強かに酒の匂いをさせてしろの横たわった枕元に、琅一は静かに胡座をかいた。
「……琅一?」
いつもは酒は断るか、口をつけても少し含むぐらいだと知っていたしろは、常にない様子の琅一を不審に思い、身体を起こした。
「……しろ、……」
「……どうかしたのか?」
問いかけると、何か言いたそうに黙っている。
しろが触れるとかさりと花びらが咲いた。
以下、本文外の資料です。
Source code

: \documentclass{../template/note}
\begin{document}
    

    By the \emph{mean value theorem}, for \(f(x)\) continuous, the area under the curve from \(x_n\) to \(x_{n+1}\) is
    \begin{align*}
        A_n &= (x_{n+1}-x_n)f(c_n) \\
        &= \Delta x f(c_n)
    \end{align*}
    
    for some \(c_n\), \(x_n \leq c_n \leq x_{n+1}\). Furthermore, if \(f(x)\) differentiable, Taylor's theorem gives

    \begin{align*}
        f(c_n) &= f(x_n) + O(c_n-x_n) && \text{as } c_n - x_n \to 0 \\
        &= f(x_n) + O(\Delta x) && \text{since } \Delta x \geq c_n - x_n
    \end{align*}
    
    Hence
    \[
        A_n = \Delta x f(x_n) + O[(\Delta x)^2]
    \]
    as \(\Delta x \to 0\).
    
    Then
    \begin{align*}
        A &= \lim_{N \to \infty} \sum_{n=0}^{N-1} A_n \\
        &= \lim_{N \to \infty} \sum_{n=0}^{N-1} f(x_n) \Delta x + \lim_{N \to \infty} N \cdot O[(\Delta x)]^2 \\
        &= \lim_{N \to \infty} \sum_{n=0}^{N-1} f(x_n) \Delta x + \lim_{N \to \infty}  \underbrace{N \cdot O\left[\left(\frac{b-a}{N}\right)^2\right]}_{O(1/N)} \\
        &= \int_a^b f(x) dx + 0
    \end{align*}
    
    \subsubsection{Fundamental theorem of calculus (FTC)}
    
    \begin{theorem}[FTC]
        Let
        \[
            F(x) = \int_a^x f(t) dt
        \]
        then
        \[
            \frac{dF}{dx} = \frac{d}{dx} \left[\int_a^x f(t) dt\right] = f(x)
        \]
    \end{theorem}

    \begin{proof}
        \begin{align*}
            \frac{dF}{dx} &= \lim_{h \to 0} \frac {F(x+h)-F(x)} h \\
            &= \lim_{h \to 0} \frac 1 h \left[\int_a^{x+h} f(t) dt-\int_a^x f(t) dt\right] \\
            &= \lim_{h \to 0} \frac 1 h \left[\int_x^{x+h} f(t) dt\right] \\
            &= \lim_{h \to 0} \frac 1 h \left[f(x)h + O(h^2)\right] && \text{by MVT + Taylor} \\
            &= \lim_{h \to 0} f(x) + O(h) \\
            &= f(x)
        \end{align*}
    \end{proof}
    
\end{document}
琅一の、まるで途方に暮れた子どものような仕草に、しろは思わず布団の角を折り、誘った。
「まだ寒いだろ。一緒に寝よう?」
こくんと頷いた琅一がしろの布団に潜り込むのは、久しくないことだったと嬉しくなり、琅一に腕枕をして、背中に手を回した。
「……こんなになるまで飲んで、何かあったのか? 言えないことなら言わなくてもいいけど、あんまり岩永先生に心配をかけたらいけない……」
「しろ」
「?」
「いや、……何でもない」
琅一は静かに首を振り、しろの腕に頭を委ね、目を伏せた。じんわりと琅一の体温が身体に染み渡ってくる。琅一には鯨飲の気があるから、飲ませたらこちらが潰される、と岩永が苦笑していたのを思い出す。喧嘩でもしたのかもしれないが、もしも琅一が悪くとも、しろは琅一の味方をしよう、と誓う。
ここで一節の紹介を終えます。